Isles apart in Darwin

Darwin in Australia is a galaxy of experiences

Bathurst Island

I can never say Darwin and not think of a whole galaxy of experiences. The capital city of Australia’s Northern Territory, besides being a vibrant place to spend a few days, is a gateway to a whole host of magical lands: Kakadu National Park, famed for the Ubbir Aboriginal Rock Art Sites and Litchfield National Park, studded with gregarious waterfalls and industriously-built termite mounds, for starters. But while travellers arrive in droves for the landscape, a lesser number are interested in the lives of the people who live here.

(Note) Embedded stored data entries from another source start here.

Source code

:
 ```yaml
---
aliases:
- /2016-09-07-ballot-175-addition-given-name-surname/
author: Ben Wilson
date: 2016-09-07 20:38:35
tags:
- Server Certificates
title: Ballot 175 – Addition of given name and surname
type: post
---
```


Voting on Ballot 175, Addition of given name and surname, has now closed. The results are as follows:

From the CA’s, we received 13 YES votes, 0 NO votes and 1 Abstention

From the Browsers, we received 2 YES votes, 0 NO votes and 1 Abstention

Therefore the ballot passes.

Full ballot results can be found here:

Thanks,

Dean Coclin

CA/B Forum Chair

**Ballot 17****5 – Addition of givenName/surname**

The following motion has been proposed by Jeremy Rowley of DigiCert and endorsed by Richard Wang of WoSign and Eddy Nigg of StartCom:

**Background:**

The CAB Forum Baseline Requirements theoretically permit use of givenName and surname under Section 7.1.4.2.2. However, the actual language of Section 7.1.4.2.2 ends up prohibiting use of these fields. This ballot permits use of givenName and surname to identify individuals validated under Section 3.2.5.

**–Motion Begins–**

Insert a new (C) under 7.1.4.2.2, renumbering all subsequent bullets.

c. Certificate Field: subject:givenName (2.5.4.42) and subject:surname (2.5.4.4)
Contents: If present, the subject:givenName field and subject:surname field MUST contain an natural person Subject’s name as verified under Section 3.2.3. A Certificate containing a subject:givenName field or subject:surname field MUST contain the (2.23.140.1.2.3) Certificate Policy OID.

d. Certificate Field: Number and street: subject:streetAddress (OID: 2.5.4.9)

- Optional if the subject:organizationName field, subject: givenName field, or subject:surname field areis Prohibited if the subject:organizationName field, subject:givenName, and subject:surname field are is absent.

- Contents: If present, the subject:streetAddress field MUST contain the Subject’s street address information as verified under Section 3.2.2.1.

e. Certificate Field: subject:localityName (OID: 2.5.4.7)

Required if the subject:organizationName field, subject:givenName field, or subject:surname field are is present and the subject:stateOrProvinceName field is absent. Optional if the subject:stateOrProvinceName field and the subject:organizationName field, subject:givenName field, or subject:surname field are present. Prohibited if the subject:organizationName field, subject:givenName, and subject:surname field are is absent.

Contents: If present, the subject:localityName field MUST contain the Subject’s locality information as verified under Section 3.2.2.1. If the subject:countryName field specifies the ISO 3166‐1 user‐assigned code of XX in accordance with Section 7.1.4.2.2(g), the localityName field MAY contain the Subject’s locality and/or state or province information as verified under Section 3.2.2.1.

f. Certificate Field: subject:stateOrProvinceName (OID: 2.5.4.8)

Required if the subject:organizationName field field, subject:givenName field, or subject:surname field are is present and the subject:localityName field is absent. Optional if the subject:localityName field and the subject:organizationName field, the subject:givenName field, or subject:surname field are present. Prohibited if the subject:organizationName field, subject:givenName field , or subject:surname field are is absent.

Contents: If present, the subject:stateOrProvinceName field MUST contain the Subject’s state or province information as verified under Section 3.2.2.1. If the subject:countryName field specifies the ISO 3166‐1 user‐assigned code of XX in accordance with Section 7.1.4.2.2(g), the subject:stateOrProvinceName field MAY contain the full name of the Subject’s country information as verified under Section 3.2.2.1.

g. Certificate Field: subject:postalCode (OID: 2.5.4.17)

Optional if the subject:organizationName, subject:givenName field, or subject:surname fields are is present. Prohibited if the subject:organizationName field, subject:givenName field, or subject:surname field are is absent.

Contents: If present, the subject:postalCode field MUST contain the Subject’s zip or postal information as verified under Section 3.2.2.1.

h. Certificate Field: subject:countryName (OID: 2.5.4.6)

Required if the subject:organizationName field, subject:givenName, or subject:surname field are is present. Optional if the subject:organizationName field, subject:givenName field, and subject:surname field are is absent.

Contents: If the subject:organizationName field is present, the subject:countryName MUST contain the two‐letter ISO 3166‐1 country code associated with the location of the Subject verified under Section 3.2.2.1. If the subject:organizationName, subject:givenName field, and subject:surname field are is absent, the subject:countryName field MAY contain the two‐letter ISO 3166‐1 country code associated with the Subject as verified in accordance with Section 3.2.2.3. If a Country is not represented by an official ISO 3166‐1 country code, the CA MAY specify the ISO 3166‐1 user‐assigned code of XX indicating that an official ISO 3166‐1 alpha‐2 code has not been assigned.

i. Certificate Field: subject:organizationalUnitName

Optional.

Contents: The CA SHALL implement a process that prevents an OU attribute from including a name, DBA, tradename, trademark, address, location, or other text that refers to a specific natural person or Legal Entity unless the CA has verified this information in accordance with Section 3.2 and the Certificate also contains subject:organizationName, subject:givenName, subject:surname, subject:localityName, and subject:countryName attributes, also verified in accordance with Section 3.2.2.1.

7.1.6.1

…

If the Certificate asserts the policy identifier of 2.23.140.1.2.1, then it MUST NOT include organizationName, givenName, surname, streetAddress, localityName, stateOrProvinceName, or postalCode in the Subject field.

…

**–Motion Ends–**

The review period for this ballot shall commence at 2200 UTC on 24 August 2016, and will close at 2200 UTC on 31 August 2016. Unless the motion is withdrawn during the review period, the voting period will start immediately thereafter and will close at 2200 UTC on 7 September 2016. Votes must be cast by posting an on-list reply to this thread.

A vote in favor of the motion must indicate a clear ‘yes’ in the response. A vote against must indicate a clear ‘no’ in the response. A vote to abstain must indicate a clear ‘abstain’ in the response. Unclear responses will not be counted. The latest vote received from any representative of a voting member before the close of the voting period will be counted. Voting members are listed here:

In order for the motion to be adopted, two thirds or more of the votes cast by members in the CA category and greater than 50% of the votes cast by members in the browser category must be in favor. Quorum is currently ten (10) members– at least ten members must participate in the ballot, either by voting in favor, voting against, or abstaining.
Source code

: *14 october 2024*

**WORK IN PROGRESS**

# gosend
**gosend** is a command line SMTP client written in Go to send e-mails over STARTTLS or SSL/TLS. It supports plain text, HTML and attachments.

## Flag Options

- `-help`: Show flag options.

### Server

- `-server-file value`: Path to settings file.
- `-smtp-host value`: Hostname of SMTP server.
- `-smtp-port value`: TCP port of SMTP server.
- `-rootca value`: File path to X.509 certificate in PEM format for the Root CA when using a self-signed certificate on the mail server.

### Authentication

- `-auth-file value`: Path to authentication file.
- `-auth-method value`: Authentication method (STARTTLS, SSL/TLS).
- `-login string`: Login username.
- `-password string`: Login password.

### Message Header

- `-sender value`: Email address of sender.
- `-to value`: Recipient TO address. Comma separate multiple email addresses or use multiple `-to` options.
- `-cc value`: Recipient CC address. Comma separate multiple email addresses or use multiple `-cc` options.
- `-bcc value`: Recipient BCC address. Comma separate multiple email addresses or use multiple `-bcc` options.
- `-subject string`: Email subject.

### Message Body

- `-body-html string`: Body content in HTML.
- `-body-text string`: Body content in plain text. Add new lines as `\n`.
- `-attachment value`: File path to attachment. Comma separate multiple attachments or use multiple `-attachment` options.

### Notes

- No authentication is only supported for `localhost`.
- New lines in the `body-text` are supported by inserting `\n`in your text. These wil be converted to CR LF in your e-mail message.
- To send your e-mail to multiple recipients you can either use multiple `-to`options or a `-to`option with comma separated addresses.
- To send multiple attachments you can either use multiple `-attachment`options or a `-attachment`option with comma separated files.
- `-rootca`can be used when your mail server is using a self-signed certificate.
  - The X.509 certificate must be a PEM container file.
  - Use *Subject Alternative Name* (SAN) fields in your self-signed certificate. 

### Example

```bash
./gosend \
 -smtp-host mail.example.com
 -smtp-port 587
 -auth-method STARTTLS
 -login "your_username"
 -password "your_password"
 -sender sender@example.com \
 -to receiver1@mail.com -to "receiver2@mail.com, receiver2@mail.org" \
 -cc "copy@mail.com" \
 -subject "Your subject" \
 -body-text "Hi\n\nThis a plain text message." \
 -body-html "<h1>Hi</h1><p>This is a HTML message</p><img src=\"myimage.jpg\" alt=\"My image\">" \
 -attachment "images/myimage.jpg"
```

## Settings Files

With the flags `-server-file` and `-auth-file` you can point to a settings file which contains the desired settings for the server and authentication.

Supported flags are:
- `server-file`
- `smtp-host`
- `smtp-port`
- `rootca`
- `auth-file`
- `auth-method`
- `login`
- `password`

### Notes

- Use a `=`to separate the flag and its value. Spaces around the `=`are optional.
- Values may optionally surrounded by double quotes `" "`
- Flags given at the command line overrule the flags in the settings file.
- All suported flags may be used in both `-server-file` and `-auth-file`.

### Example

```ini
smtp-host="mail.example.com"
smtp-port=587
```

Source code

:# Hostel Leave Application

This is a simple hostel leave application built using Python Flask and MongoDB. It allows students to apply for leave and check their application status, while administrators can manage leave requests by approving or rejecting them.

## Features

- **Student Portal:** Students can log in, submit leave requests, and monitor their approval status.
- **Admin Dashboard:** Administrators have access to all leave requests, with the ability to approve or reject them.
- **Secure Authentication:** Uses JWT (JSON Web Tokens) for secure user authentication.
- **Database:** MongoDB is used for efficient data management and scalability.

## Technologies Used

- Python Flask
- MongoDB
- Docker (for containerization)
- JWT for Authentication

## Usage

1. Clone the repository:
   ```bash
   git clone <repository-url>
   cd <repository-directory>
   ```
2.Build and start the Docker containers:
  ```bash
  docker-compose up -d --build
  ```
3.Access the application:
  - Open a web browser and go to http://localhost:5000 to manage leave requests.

A loss perhaps, because the Tiwi people, one of Australia’s indigenous groups that have occupied these islands for centuries, have much to share with those that visit. In pursuit of an encounter, I head to Darwin’s Cullen Bay Terminal. From here, high-speed Sea Link catamarans leave for Bathurst Island daily. The water gently rocks me into island time and as we dock two-and-a-half hours later, I’m ready to experience a life that’s not dominated by the clock.

Back in time

Ben, my local guide, leads me off the beach and in the direction of the town centre of Wurrumiyanga (an area that doesn’t require a permit to visit), with welcoming cheer. He goes into a quick history of the influence of the Europeans, who made early contact with the Tiwi people in 1705. About 119 years later, the British established a settlement here. Nguiu Church, the first stop on our trail, is an outcome of this colonial engagement. You don’t have to be remotely religious to note the cultural interaction immediately apparent inside this timber-frame building. These portals have on their walls biblical stories and themes represented in striking, yet entirely Tiwi imagery.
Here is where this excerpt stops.